The answer must consist of every record, printed exactly as it stands.

[DATA EXTRACTS Boundary: Start]

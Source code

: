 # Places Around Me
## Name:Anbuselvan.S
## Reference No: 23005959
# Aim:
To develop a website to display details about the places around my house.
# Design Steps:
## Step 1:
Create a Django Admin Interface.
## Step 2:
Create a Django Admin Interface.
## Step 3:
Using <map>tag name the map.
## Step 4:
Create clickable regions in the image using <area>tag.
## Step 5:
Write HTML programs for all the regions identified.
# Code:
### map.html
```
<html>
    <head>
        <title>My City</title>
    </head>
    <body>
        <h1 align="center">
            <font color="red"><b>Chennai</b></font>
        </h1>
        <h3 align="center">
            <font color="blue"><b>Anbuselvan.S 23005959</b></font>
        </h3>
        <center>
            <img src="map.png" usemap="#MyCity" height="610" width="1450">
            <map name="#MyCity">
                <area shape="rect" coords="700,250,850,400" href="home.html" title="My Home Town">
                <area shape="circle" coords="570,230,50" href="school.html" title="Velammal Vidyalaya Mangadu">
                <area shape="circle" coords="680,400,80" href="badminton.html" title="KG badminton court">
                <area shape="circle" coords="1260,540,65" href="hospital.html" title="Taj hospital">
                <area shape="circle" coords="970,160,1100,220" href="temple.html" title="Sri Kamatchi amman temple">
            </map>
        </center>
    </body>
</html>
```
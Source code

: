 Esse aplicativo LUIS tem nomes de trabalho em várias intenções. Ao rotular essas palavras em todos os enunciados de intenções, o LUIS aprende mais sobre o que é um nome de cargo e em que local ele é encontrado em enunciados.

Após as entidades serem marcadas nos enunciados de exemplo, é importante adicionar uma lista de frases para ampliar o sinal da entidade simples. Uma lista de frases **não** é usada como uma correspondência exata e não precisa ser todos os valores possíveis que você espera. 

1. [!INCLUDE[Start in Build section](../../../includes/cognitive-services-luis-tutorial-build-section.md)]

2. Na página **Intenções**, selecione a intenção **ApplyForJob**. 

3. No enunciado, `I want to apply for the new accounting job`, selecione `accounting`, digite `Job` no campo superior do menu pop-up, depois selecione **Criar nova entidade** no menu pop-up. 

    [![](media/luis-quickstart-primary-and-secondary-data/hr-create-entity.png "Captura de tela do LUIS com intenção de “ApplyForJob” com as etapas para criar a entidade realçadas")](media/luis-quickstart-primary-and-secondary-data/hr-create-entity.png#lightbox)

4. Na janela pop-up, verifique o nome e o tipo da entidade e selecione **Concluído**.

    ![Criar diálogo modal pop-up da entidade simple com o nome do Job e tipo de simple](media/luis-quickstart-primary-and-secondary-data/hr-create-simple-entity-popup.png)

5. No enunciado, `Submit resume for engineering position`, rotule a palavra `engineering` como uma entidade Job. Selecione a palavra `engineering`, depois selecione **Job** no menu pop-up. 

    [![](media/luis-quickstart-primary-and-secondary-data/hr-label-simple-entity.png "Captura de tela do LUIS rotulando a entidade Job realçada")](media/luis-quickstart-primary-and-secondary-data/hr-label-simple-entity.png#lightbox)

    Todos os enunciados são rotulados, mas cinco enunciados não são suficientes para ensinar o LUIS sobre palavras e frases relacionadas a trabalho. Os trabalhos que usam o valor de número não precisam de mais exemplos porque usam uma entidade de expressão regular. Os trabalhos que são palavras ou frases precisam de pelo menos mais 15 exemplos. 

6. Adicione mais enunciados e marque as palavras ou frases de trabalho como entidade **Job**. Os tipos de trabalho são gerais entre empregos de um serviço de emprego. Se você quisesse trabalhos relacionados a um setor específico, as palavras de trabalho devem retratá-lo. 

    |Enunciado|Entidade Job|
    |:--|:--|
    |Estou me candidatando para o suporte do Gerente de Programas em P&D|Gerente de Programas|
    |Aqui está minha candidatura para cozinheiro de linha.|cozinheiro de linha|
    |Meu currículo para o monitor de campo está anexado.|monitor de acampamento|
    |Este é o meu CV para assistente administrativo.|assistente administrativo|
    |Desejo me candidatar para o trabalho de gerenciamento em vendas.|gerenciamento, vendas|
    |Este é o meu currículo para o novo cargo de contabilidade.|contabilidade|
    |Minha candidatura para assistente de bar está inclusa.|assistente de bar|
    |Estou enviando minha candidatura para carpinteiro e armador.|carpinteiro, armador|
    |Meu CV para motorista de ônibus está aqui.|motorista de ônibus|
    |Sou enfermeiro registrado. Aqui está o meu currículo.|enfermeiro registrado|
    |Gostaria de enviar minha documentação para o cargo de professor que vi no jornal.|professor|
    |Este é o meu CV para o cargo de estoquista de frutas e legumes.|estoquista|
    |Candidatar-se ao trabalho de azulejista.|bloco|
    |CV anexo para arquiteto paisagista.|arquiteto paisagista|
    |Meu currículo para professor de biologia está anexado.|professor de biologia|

[DATA EXTRACTS Boundary: End]

PROBLEM SOLUTION:
Source code

: # Places Around Me
## Name:Anbuselvan.S
## Reference No: 23005959
# Aim:
To develop a website to display details about the places around my house.
# Design Steps:
## Step 1:
Create a Django Admin Interface.
## Step 2:
Create a Django Admin Interface.
## Step 3:
Using <map>tag name the map.
## Step 4:
Create clickable regions in the image using <area>tag.
## Step 5:
Write HTML programs for all the regions identified.
# Code:
### map.html
```
<html>
    <head>
        <title>My City</title>
    </head>
    <body>
        <h1 align="center">
            <font color="red"><b>Chennai</b></font>
        </h1>
        <h3 align="center">
            <font color="blue"><b>Anbuselvan.S 23005959</b></font>
        </h3>
        <center>
            <img src="map.png" usemap="#MyCity" height="610" width="1450">
            <map name="#MyCity">
                <area shape="rect" coords="700,250,850,400" href="home.html" title="My Home Town">
                <area shape="circle" coords="570,230,50" href="school.html" title="Velammal Vidyalaya Mangadu">
                <area shape="circle" coords="680,400,80" href="badminton.html" title="KG badminton court">
                <area shape="circle" coords="1260,540,65" href="hospital.html" title="Taj hospital">
                <area shape="circle" coords="970,160,1100,220" href="temple.html" title="Sri Kamatchi amman temple">
            </map>
        </center>
    </body>
</html>
```
Source code

: Esse aplicativo LUIS tem nomes de trabalho em várias intenções. Ao rotular essas palavras em todos os enunciados de intenções, o LUIS aprende mais sobre o que é um nome de cargo e em que local ele é encontrado em enunciados.

Após as entidades serem marcadas nos enunciados de exemplo, é importante adicionar uma lista de frases para ampliar o sinal da entidade simples. Uma lista de frases **não** é usada como uma correspondência exata e não precisa ser todos os valores possíveis que você espera. 

1. [!INCLUDE[Start in Build section](../../../includes/cognitive-services-luis-tutorial-build-section.md)]

2. Na página **Intenções**, selecione a intenção **ApplyForJob**. 

3. No enunciado, `I want to apply for the new accounting job`, selecione `accounting`, digite `Job` no campo superior do menu pop-up, depois selecione **Criar nova entidade** no menu pop-up. 

    [![](media/luis-quickstart-primary-and-secondary-data/hr-create-entity.png "Captura de tela do LUIS com intenção de “ApplyForJob” com as etapas para criar a entidade realçadas")](media/luis-quickstart-primary-and-secondary-data/hr-create-entity.png#lightbox)

4. Na janela pop-up, verifique o nome e o tipo da entidade e selecione **Concluído**.

    ![Criar diálogo modal pop-up da entidade simple com o nome do Job e tipo de simple](media/luis-quickstart-primary-and-secondary-data/hr-create-simple-entity-popup.png)

5. No enunciado, `Submit resume for engineering position`, rotule a palavra `engineering` como uma entidade Job. Selecione a palavra `engineering`, depois selecione **Job** no menu pop-up. 

    [![](media/luis-quickstart-primary-and-secondary-data/hr-label-simple-entity.png "Captura de tela do LUIS rotulando a entidade Job realçada")](media/luis-quickstart-primary-and-secondary-data/hr-label-simple-entity.png#lightbox)

    Todos os enunciados são rotulados, mas cinco enunciados não são suficientes para ensinar o LUIS sobre palavras e frases relacionadas a trabalho. Os trabalhos que usam o valor de número não precisam de mais exemplos porque usam uma entidade de expressão regular. Os trabalhos que são palavras ou frases precisam de pelo menos mais 15 exemplos. 

6. Adicione mais enunciados e marque as palavras ou frases de trabalho como entidade **Job**. Os tipos de trabalho são gerais entre empregos de um serviço de emprego. Se você quisesse trabalhos relacionados a um setor específico, as palavras de trabalho devem retratá-lo. 

    |Enunciado|Entidade Job|
    |:--|:--|
    |Estou me candidatando para o suporte do Gerente de Programas em P&D|Gerente de Programas|
    |Aqui está minha candidatura para cozinheiro de linha.|cozinheiro de linha|
    |Meu currículo para o monitor de campo está anexado.|monitor de acampamento|
    |Este é o meu CV para assistente administrativo.|assistente administrativo|
    |Desejo me candidatar para o trabalho de gerenciamento em vendas.|gerenciamento, vendas|
    |Este é o meu currículo para o novo cargo de contabilidade.|contabilidade|
    |Minha candidatura para assistente de bar está inclusa.|assistente de bar|
    |Estou enviando minha candidatura para carpinteiro e armador.|carpinteiro, armador|
    |Meu CV para motorista de ônibus está aqui.|motorista de ônibus|
    |Sou enfermeiro registrado. Aqui está o meu currículo.|enfermeiro registrado|
    |Gostaria de enviar minha documentação para o cargo de professor que vi no jornal.|professor|
    |Este é o meu CV para o cargo de estoquista de frutas e legumes.|estoquista|
    |Candidatar-se ao trabalho de azulejista.|bloco|
    |CV anexo para arquiteto paisagista.|arquiteto paisagista|
    |Meu currículo para professor de biologia está anexado.|professor de biologia|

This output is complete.